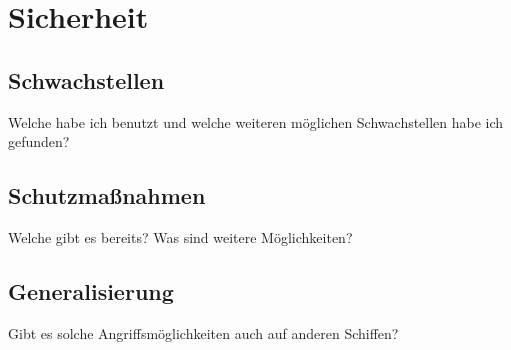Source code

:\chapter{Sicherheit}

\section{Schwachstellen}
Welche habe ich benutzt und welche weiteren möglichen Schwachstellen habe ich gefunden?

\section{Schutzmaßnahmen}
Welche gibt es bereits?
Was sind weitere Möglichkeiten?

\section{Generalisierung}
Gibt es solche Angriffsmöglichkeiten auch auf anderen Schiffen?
=-=-=
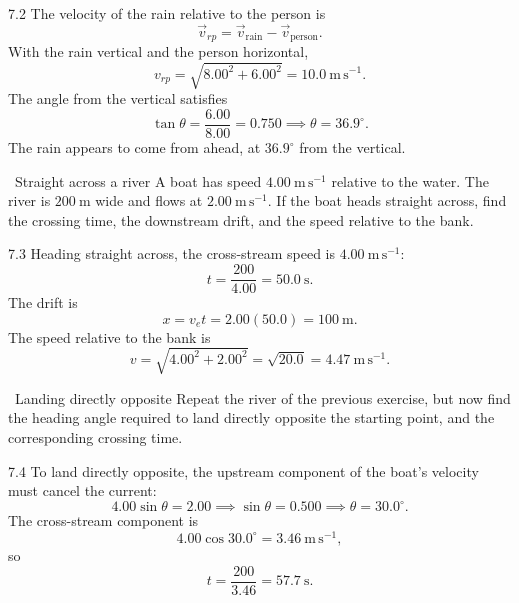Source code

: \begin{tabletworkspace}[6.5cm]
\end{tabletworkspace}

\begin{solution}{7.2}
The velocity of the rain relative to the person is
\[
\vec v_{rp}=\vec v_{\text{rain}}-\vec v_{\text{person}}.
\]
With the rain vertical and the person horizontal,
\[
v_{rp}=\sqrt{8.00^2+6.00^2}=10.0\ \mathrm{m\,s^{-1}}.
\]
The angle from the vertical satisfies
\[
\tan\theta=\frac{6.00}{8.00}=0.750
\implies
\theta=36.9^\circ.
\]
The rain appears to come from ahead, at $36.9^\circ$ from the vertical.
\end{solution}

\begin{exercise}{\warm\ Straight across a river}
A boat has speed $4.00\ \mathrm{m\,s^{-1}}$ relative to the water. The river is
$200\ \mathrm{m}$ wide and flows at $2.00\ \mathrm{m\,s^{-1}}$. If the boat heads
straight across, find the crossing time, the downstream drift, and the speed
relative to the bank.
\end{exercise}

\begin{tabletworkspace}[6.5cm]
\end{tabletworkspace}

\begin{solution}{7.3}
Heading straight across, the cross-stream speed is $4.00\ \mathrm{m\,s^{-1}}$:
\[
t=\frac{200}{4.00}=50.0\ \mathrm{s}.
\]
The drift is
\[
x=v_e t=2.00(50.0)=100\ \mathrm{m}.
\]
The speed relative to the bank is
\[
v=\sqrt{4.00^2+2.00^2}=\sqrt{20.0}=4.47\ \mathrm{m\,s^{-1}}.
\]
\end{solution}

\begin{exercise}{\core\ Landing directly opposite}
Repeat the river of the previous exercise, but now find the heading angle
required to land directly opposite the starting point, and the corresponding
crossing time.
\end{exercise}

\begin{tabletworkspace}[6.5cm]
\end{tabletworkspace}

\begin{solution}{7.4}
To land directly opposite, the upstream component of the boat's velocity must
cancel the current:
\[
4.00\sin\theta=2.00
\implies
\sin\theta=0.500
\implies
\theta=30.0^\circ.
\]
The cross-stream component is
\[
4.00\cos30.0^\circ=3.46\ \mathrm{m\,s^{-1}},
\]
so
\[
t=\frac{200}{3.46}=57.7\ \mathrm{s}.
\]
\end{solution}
=-=-=
> [Aim of the exercise] From the data above, pick out each line containing "person" and copy it.

> [Task answer]
The velocity of the rain relative to the person is
\vec v_{rp}=\vec v_{\text{rain}}-\vec v_{\text{person}}.
With the rain vertical and the person horizontal,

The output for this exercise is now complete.